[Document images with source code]

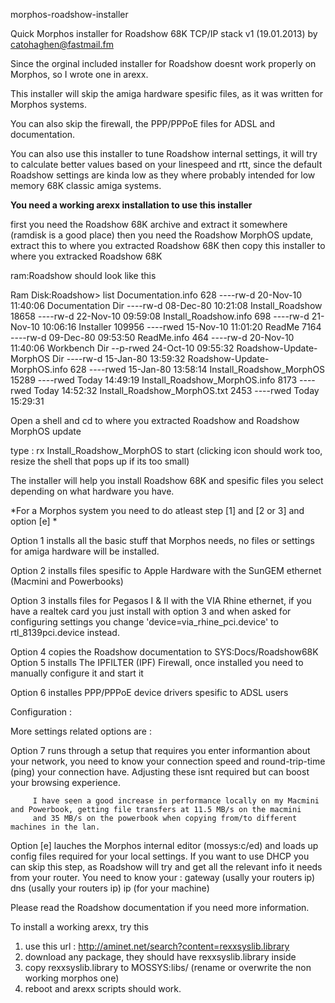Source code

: morphos-roadshow-installer


Quick Morphos installer for Roadshow 68K TCP/IP stack v1 (19.01.2013) by catohaghen@fastmail.fm


Since the orginal included installer for Roadshow doesnt work properly on Morphos, so I wrote one in arexx.

This installer will skip the amiga hardware spesific files, as it was written for Morphos systems.

You can also skip the firewall, the PPP/PPPoE files for ADSL and documentation.

You can also use this installer to tune Roadshow internal settings, it will try to calculate better
values based on your linespeed and rtt, since the default Roadshow settings are kinda low as they
where probably intended for low memory 68K classic amiga systems.


**You need a working arexx installation to use this installer**


first you need the Roadshow 68K archive and extract it somewhere (ramdisk is a good place)
then you need the Roadshow MorphOS update, extract this to where you extracted Roadshow 68K
then copy this installer to where you extracked Roadshow 68K

ram:Roadshow should look like this

Ram Disk:Roadshow> list
Documentation.info                 628 ----rw-d 20-Nov-10 11:40:06
Documentation                      Dir ----rw-d 08-Dec-80 10:21:08
Install_Roadshow                 18658 ----rw-d 22-Nov-10 09:59:08
Install_Roadshow.info              698 ----rw-d 21-Nov-10 10:06:16
Installer                       109956 ----rwed 15-Nov-10 11:01:20
ReadMe                            7164 ----rw-d 09-Dec-80 09:53:50
ReadMe.info                        464 ----rw-d 20-Nov-10 11:40:06
Workbench                          Dir --p-rwed 24-Oct-10 09:55:32
Roadshow-Update-MorphOS            Dir ----rw-d 15-Jan-80 13:59:32
Roadshow-Update-MorphOS.info       628 ----rwed 15-Jan-80 13:58:14
Install_Roadshow_MorphOS         15289 ----rwed Today     14:49:19
Install_Roadshow_MorphOS.info     8173 ----rwed Today     14:52:32
Install_Roadshow_MorphOS.txt      2453 ----rwed Today     15:29:31

Open a shell and cd to where you extracted Roadshow and Roadshow MorphOS update

type : rx Install_Roadshow_MorphOS to start (clicking icon should work too, resize the shell that pops up if its too small)



The installer will help you install Roadshow 68K and spesific files you select depending on what hardware you have.

*For a Morphos system you need to do atleast step [1] and [2 or 3] and option [e] *

Option 1 installs all the basic stuff that Morphos needs, no files or settings for amiga hardware will be installed.

Option 2 installs files spesific to Apple Hardware with the SunGEM ethernet (Macmini and Powerbooks)

Option 3 installs files for Pegasos I & II with the VIA Rhine ethernet, if you have a realtek card you just install with option 3
         and when asked for configuring settings you change 'device=via_rhine_pci.device' to rtl_8139pci.device instead.

Option 4 copies the Roadshow documentation to SYS:Docs/Roadshow68K
Option 5 installs The IPFILTER (IPF) Firewall, once installed you need to manually configure it and start it

Option 6 installes PPP/PPPoE device drivers spesific to ADSL users



Configuration :

More settings related options are :

Option 7 runs through a setup that requires you enter informantion about your network, you need to know your connection speed
         and round-trip-time (ping) your connection have.
   Adjusting these isnt required but can boost your browsing experience.

         I have seen a good increase in performance locally on my Macmini and Powerbook, getting file transfers at 11.5 MB/s on the macmini
         and 35 MB/s on the powerbook when copying from/to different machines in the lan.

Option [e] lauches the Morphos internal editor (mossys:c/ed) and loads up config files required for your local settings.
           If you want to use DHCP you can skip this step, as Roadshow will try and get all the relevant info it needs from your router.
           You need to know your : gateway (usally your routers ip)
                                   dns     (usally your routers ip)
                                   ip      (for your machine)



Please read the Roadshow documentation if you need more information.


To install a working arexx, try this

1. use this url : http://aminet.net/search?content=rexxsyslib.library
2. download any package, they should have rexxsyslib.library inside
3. copy rexxsyslib.library to MOSSYS:libs/ (rename or overwrite the non working morphos one)
4. reboot and arexx scripts should work.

> [TASK]
The records are to be duplicated in full and exactly, with images left out.

> [YOUR SOLUTION]
Source code

: morphos-roadshow-installer


Quick Morphos installer for Roadshow 68K TCP/IP stack v1 (19.01.2013) by catohaghen@fastmail.fm


Since the orginal included installer for Roadshow doesnt work properly on Morphos, so I wrote one in arexx.

This installer will skip the amiga hardware spesific files, as it was written for Morphos systems.

You can also skip the firewall, the PPP/PPPoE files for ADSL and documentation.

You can also use this installer to tune Roadshow internal settings, it will try to calculate better
values based on your linespeed and rtt, since the default Roadshow settings are kinda low as they
where probably intended for low memory 68K classic amiga systems.


**You need a working arexx installation to use this installer**


first you need the Roadshow 68K archive and extract it somewhere (ramdisk is a good place)
then you need the Roadshow MorphOS update, extract this to where you extracted Roadshow 68K
then copy this installer to where you extracked Roadshow 68K

ram:Roadshow should look like this

Ram Disk:Roadshow> list
Documentation.info                 628 ----rw-d 20-Nov-10 11:40:06
Documentation                      Dir ----rw-d 08-Dec-80 10:21:08
Install_Roadshow                 18658 ----rw-d 22-Nov-10 09:59:08
Install_Roadshow.info              698 ----rw-d 21-Nov-10 10:06:16
Installer                       109956 ----rwed 15-Nov-10 11:01:20
ReadMe                            7164 ----rw-d 09-Dec-80 09:53:50
ReadMe.info                        464 ----rw-d 20-Nov-10 11:40:06
Workbench                          Dir --p-rwed 24-Oct-10 09:55:32
Roadshow-Update-MorphOS            Dir ----rw-d 15-Jan-80 13:59:32
Roadshow-Update-MorphOS.info       628 ----rwed 15-Jan-80 13:58:14
Install_Roadshow_MorphOS         15289 ----rwed Today     14:49:19
Install_Roadshow_MorphOS.info     8173 ----rwed Today     14:52:32
Install_Roadshow_MorphOS.txt      2453 ----rwed Today     15:29:31

Open a shell and cd to where you extracted Roadshow and Roadshow MorphOS update

type : rx Install_Roadshow_MorphOS to start (clicking icon should work too, resize the shell that pops up if its too small)



The installer will help you install Roadshow 68K and spesific files you select depending on what hardware you have.

*For a Morphos system you need to do atleast step [1] and [2 or 3] and option [e] *

Option 1 installs all the basic stuff that Morphos needs, no files or settings for amiga hardware will be installed.

Option 2 installs files spesific to Apple Hardware with the SunGEM ethernet (Macmini and Powerbooks)

Option 3 installs files for Pegasos I & II with the VIA Rhine ethernet, if you have a realtek card you just install with option 3
         and when asked for configuring settings you change 'device=via_rhine_pci.device' to rtl_8139pci.device instead.

Option 4 copies the Roadshow documentation to SYS:Docs/Roadshow68K
Option 5 installs The IPFILTER (IPF) Firewall, once installed you need to manually configure it and start it

Option 6 installes PPP/PPPoE device drivers spesific to ADSL users



Configuration :

More settings related options are :

Option 7 runs through a setup that requires you enter informantion about your network, you need to know your connection speed
         and round-trip-time (ping) your connection have.
   Adjusting these isnt required but can boost your browsing experience.

         I have seen a good increase in performance locally on my Macmini and Powerbook, getting file transfers at 11.5 MB/s on the macmini
         and 35 MB/s on the powerbook when copying from/to different machines in the lan.

Option [e] lauches the Morphos internal editor (mossys:c/ed) and loads up config files required for your local settings.
           If you want to use DHCP you can skip this step, as Roadshow will try and get all the relevant info it needs from your router.
           You need to know your : gateway (usally your routers ip)
                                   dns     (usally your routers ip)
                                   ip      (for your machine)



Please read the Roadshow documentation if you need more information.


To install a working arexx, try this

1. use this url : http://aminet.net/search?content=rexxsyslib.library
2. download any package, they should have rexxsyslib.library inside
3. copy rexxsyslib.library to MOSSYS:libs/ (rename or overwrite the non working morphos one)
4. reboot and arexx scripts should work.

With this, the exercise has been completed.